But, to me, Haruhi… She kind of continues to come back to, “Oh, they’ll find out I’m a girl. Oh, I’m actually a girl.” She seems okay with that concept, she just doesn’t really care if she presents as a different gender. So, I don’t think she would mind whatever pronoun you used on her. And some people—some agender folks, it’s a sense of not having a strong sense of gender one way or the other, which I can kind of relate to, to be honest.
DEE: Yeah. So, it’s not like…I think I’d be really hesitant to say Haruhi is trans, because I don’t think she has a strong enough sense of being a gender other than the one she was assigned at birth, but I think you could probably make an argument for her being agender, just in the sense that she’s much more focused on being seen as Haruhi than being perceived as any particular gender.
AMELIA: [crosstalk] And this is something that we very much [unintelligible beneath crosstalk]
DEE: [crosstalk; nervous] Does that sound okay to you guys?
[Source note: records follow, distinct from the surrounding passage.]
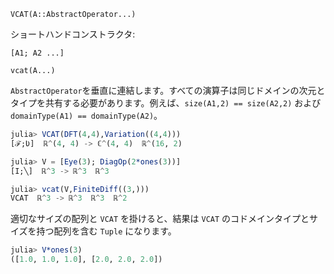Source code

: `VCAT(A::AbstractOperator...)`

ショートハンドコンストラクタ:

`[A1; A2 ...]`

`vcat(A...)`

`AbstractOperator`を垂直に連結します。すべての演算子は同じドメインの次元とタイプを共有する必要があります。例えば、`size(A1,2) == size(A2,2)` および `domainType(A1) == domainType(A2)`。

```julia
julia> VCAT(DFT(4,4),Variation((4,4)))
[ℱ;Ʋ]  ℝ^(4, 4) -> ℂ^(4, 4)  ℝ^(16, 2)

julia> V = [Eye(3); DiagOp(2*ones(3))]
[I;╲]  ℝ^3 -> ℝ^3  ℝ^3

julia> vcat(V,FiniteDiff((3,)))
VCAT  ℝ^3 -> ℝ^3  ℝ^3  ℝ^2
```

適切なサイズの配列と `VCAT` を掛けると、結果は `VCAT` のコドメインタイプとサイズを持つ配列を含む `Tuple` になります。

```julia
julia> V*ones(3)
([1.0, 1.0, 1.0], [2.0, 2.0, 2.0])

```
Did that sound okay? I want to make sure I’m not…
ALEXIS: [crosstalk] No, that absolutely tracks.
AMELIA: [crosstalk] Totally.
DEE: [relieved, nervous chuckle] Okay.
AMELIA: And this is something that we would definitely like people to tell us how they related to Haruhi: how they feel that she presents, how they connect to her character. If you feel that she would prefer they/them. Let us know. This is something we’re completely open to discussing. So, especially if you are a viewer who is not cisgender, who feels a particular connection to Haruhi, let us know. We want to talk about it.
DEE: Yeah, absolutely.
AMELIA: Yeah, nothing in this discussion is supposed to be prescriptive, so just… “Because the Anime Feminist podcast said it, therefore it is so.” Absolutely not.
DEE: Yeah, I’m not trying to write anything in canonical stone here. I’m just saying that from my perspective, as someone who’s been involved in the franchise for a bit, that’s the read I get on her.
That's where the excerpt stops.